Exhibitors also appreciate the opportunity to present their products and services firsthand, and show buyers how they can use them to bring their ideas into practice. “Expo gives us an opportunity to see our customers, vendors, and colleagues in one forum, and to show our entire line of products - it’s our once-a-year showroom,” said Norma Galoski, director of new product development at LeachGarner.
Her sentiments were echoed by Rahul Roy, service and applications engineer at EnvisionTEC, a supplier of 3-D printers and related materials. “Expo allows us to show people our technology,” he said. “Many are still unfamiliar with 3-D printing; they’re still using hand-carved waxes, not realizing that this innovation is within their price point.”

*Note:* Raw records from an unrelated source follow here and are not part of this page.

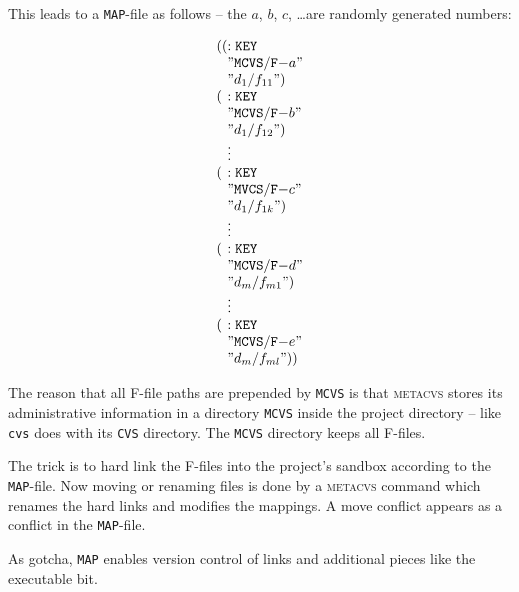 \documentclass[fleqn, 10pt, a4paper]{report} \usepackage{amssymb}
\begin{document}
\newpage

This leads to a \texttt{MAP}-file as follows -- the $a$, $b$, $c$,
\ldots are randomly generated numbers:

\begin{displaymath}
  \begin{array}{l@{}l}
    \mathtt{((} & \mathtt{:KEY} \\
    & \mathtt{"MCVS/F-}a \mathtt{"} \\
    & \mathtt{"}d_1/f_{11}\mathtt{")} \\
    \mathtt{(}  & \mathtt{:KEY} \\
    & \mathtt{"MCVS/F-}b \mathtt{"} \\
    & \mathtt{"}d_1/f_{12}\mathtt{")} \\
    & \vdots \\
    \mathtt{(}  & \mathtt{:KEY} \\
    & \mathtt{"MVCS/F-}c \mathtt{"} \\
    & \mathtt{"}d_1/f_{1k}\mathtt{")} \\
    & \vdots \\
    \mathtt{(}  & \mathtt{:KEY} \\
    & \mathtt{"MCVS/F-}d \mathtt{"} \\
    & \mathtt{"}d_m/f_{m1}\mathtt{")} \\
    & \vdots \\
    \mathtt{(}  & \mathtt{:KEY} \\
    & \mathtt{"MCVS/F-}e \mathtt{"} \\
    & \mathtt{"}d_m/f_{ml}\mathtt{"))} \\
  \end{array}
\end{displaymath}

The reason that all F-file paths are prepended by \texttt{MCVS} is
that \textsc{metacvs} stores its administrative information in a
directory \texttt{MCVS} inside the project directory -- like
\texttt{cvs} does with its \texttt{CVS} directory. The \texttt{MCVS}
directory keeps all F-files.

The trick is to hard link the F-files into the project's sandbox
according to the \texttt{MAP}-file. Now moving or renaming files is
done by a \textsc{metacvs} command which renames the hard links and
modifies the mappings. A move conflict appears as a conflict in the
\texttt{MAP}-file.

As gotcha, \texttt{MAP} enables version control of links and
additional pieces like the executable bit.
\end{document}
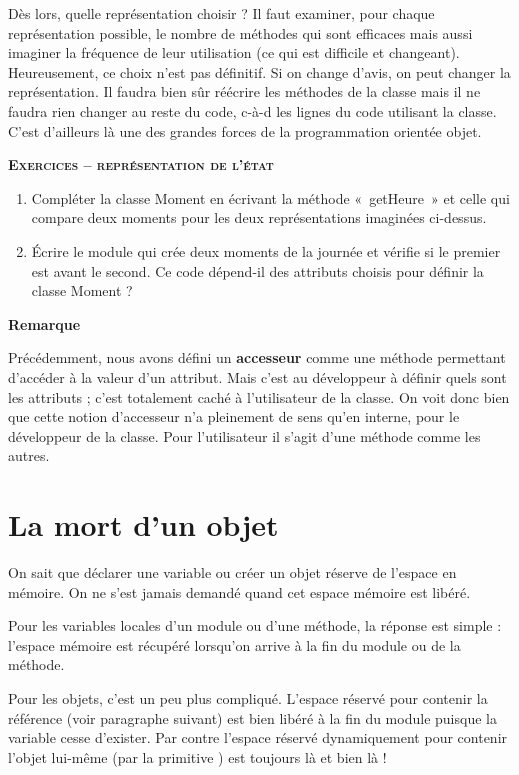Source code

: {
Dès lors, quelle représentation choisir ? Il faut examiner, pour chaque
représentation possible, le nombre de méthodes qui sont efficaces mais
aussi imaginer la fréquence de leur utilisation (ce qui est difficile
et changeant). Heureusement, ce choix n'est pas
définitif. Si on change d'avis, on peut changer la
représentation. Il faudra bien sûr réécrire les méthodes de la classe
mais il ne faudra rien changer au reste du code, c-à-d les lignes du
code utilisant la classe. C’est d’ailleurs là une des grandes forces de
la programmation orientée objet.}

{\sffamily\bfseries\scshape
Exercices – représentation de l'état}

\liststyleWWviiiNumi
\begin{enumerate}
\item {
Compléter la classe Moment en écrivant la méthode «~getHeure~» et celle
qui compare deux moments pour les deux représentations imaginées
ci-dessus.}
\item {
Écrire le module qui crée deux moments de la journée et vérifie si le
premier est avant le second. Ce code dépend-il des attributs choisis
pour définir la classe Moment ?}
\end{enumerate}

\bigskip

{\bfseries
Remarque}

{
Précédemment, nous avons défini un \textbf{accesseur} comme une méthode
permettant d’accéder à la valeur d’un attribut. Mais c’est au
développeur à définir quels sont les attributs ; c’est totalement caché
à l’utilisateur de la classe. On voit donc bien que cette notion
d’accesseur n’a pleinement de sens qu’en interne, pour le développeur
de la classe. Pour l’utilisateur il s’agit d’une méthode comme les
autres.}

\section{La mort d'un objet}
{
On sait que déclarer une variable ou créer un objet réserve de l’espace
en mémoire. On ne s’est jamais demandé quand cet espace mémoire est
libéré.}

{
Pour les variables locales d’un module ou d'une
méthode, la réponse est simple : l’espace mémoire est récupéré
lorsqu’on arrive à la fin du module ou de la méthode.}

{
Pour les objets, c’est un peu plus compliqué. L’espace réservé pour
contenir la référence (voir paragraphe suivant) est bien libéré à la
fin du module puisque la variable cesse d’exister. Par contre l’espace
réservé dynamiquement pour contenir l’objet lui-même (par la primitive
) est toujours là et bien là !}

Exhibitors weren’t the only ones providing instruction to the attendees, however. This year, a special section was dedicated to At the Bench Live, one of MJSA’s most popular programs. Custom jeweler Joel McFadden, a longtime Expo presenter (and the first to be designated a “Mentor Jeweler” by MJSA’s Council of Custom Jewelers), led sessions on a variety of bench techniques throughout Sunday and Monday. Between sessions he was available for individual instruction and questions (a second bench was set up next to his so visitors could practice techniques).
Other experts available to dispense guidance included Matthew Perosi, principal of the Sapphire Collaborative, a website developer and internet authority; Andrea Hill, owner of the Hill Management Group consultancy and MJSA’s Designer Advocate; and Marlene Richey, consultant and author of the MJSA Press book Profiting by Design: A Jewelry Maker’s Guide to Business Success. Perosi had a constant stream of guests at the new Photography & Social Media Demo Booth, where he provided guidance on how to take effective photos and videos of products and then use them on social media.

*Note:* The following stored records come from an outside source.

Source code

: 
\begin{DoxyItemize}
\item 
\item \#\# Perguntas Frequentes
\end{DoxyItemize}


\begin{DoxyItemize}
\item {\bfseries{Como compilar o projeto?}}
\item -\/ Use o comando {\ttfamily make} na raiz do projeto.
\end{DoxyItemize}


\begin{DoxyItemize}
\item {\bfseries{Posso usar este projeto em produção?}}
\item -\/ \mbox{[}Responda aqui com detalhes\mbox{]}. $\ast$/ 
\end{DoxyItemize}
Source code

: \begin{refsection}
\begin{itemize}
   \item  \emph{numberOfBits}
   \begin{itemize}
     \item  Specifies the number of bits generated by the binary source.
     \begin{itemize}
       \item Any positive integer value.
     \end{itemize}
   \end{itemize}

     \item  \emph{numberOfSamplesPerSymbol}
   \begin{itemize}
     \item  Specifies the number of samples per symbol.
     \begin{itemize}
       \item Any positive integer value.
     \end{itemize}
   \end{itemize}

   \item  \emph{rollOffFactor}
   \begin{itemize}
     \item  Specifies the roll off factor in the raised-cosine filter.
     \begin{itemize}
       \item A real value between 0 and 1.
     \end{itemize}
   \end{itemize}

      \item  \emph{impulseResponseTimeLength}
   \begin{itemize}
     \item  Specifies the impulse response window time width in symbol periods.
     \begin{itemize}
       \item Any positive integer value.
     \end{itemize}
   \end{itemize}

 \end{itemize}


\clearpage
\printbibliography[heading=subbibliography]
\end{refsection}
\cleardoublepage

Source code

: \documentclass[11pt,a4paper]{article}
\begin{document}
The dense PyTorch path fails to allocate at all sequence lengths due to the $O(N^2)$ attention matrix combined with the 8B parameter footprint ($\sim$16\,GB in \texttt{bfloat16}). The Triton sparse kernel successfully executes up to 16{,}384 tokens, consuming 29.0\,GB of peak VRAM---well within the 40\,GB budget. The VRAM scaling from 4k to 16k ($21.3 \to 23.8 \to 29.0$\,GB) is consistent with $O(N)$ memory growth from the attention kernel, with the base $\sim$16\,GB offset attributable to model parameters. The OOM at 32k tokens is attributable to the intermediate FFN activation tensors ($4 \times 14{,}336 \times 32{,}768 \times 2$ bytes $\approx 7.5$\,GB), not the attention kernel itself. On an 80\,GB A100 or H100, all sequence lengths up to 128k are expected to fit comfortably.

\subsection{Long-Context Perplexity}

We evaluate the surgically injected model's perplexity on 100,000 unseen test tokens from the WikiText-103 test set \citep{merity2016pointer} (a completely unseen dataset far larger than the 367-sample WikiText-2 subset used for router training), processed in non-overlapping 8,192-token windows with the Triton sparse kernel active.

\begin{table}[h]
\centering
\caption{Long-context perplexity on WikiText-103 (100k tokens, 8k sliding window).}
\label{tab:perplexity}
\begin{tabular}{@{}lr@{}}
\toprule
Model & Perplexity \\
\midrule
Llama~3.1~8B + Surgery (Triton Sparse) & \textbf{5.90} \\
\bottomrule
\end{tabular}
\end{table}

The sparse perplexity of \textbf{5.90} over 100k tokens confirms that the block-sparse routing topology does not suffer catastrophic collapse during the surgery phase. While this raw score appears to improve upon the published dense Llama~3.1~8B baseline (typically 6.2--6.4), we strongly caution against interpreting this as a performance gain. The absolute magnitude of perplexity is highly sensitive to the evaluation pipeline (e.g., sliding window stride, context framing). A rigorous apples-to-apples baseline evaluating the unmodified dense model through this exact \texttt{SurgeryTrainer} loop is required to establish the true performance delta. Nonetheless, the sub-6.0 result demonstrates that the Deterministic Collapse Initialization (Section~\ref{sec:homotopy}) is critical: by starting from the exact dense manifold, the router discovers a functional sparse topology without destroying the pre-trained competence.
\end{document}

Hill and Richey offered advice, answered questions, and provided camaraderie at the Designer Collaborative Corner, another new Expo feature that proved a hit with attendees. Therese Crowe, owner of Therese Crowe Design Ltd., was among those who sought out consultation at the corner because, as she put it, “I’ve been in the business forever and needed to get my head out of the sand.” After a consultation with Hill about possible business practices, Crowe made plans “to use her services to shape up my ship.”
Perosi and Hill also contributed to Expo’s seminar program. Perosi instructed the audience on how to enter e-commerce, and Hill delivered a presentation that explained omnichannel marketing and digital communication. Among the other presenters:
- Harold Dupuy, vice president of strategic analysis at Stuller, delivered a statistic-filled session showing various industry trends, addressing both competitive challenges and opportunities for increased sales.
- Award-winning jeweler Annie Koenig talked about “Sparking the Creative Fire” and creating the optimum energy level for sustained creativity.
- Scott Bradford, a member of the tech team at Rio Grande, compared traditional casting techniques with digital methods, examining the costs and benefits of each.
- Dan Pharr, the president of Pharr Valuation Inc., shared his experience in accounting, finance, and business valuation to guide attendees on such issues as family succession, estate taxes, buy/sell agreements, and other matters related to exiting a business.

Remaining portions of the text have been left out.